> ASSIGNED TASK
Some entries follow. Reproduce exactly the lines starting at the one with "operations to be" and stopping after the one with "A triangle in".

> EXERCISE MATERIAL
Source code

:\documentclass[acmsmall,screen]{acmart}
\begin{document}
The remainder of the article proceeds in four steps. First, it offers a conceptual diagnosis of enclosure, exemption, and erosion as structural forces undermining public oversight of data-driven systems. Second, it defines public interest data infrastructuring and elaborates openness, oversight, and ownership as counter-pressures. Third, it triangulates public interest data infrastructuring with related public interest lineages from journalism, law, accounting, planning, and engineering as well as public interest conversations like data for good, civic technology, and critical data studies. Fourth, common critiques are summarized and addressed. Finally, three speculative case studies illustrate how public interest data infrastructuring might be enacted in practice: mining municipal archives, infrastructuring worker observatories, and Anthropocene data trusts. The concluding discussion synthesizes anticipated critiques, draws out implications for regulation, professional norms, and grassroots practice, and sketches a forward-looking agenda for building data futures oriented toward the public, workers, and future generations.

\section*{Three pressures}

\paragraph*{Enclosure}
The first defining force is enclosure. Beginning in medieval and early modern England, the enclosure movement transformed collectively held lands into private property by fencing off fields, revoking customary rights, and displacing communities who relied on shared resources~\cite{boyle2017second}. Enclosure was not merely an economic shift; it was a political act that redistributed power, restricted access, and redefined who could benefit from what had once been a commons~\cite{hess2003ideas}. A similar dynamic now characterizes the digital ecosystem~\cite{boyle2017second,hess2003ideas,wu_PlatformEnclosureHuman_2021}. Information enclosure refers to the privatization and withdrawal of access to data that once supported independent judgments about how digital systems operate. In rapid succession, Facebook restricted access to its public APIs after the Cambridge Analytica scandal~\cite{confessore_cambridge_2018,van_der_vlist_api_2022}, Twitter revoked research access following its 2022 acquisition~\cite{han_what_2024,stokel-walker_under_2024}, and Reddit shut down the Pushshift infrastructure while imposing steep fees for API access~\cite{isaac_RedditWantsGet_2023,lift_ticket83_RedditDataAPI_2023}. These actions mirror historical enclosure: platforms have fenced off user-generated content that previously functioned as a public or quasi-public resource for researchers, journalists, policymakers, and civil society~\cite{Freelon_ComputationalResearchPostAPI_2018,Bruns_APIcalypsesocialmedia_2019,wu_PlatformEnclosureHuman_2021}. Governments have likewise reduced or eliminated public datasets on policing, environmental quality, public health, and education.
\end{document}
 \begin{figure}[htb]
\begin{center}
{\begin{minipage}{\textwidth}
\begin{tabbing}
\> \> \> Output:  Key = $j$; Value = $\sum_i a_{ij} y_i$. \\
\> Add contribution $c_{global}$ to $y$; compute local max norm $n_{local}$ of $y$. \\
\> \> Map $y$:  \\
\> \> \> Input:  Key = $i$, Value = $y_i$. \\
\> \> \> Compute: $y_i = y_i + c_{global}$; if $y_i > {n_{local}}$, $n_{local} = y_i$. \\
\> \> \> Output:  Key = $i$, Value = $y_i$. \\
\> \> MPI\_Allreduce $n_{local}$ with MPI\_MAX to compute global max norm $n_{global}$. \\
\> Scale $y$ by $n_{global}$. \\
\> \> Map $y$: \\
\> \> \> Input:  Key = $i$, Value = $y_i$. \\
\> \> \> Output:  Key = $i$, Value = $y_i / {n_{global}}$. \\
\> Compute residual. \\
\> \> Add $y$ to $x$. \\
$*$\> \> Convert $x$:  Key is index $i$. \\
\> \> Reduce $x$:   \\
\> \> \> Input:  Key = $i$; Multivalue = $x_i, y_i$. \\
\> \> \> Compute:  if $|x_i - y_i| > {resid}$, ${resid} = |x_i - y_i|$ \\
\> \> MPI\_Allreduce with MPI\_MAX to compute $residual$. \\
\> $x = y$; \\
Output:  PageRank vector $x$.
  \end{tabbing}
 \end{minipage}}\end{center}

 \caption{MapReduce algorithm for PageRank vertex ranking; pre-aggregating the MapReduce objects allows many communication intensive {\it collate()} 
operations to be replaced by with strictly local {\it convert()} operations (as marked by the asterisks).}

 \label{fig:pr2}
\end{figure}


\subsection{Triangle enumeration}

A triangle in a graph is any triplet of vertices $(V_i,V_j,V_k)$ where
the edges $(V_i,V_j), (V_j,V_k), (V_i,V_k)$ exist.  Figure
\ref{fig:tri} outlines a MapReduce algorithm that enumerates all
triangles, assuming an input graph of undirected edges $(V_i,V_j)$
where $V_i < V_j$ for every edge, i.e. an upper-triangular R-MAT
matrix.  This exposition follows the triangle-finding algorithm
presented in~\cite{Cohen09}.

> ANSWER TO THE PROBLEM
operations to be replaced by with strictly local {\it convert()} operations (as marked by the asterisks).}

 \label{fig:pr2}
\end{figure}


\subsection{Triangle enumeration}

A triangle in a graph is any triplet of vertices $(V_i,V_j,V_k)$ where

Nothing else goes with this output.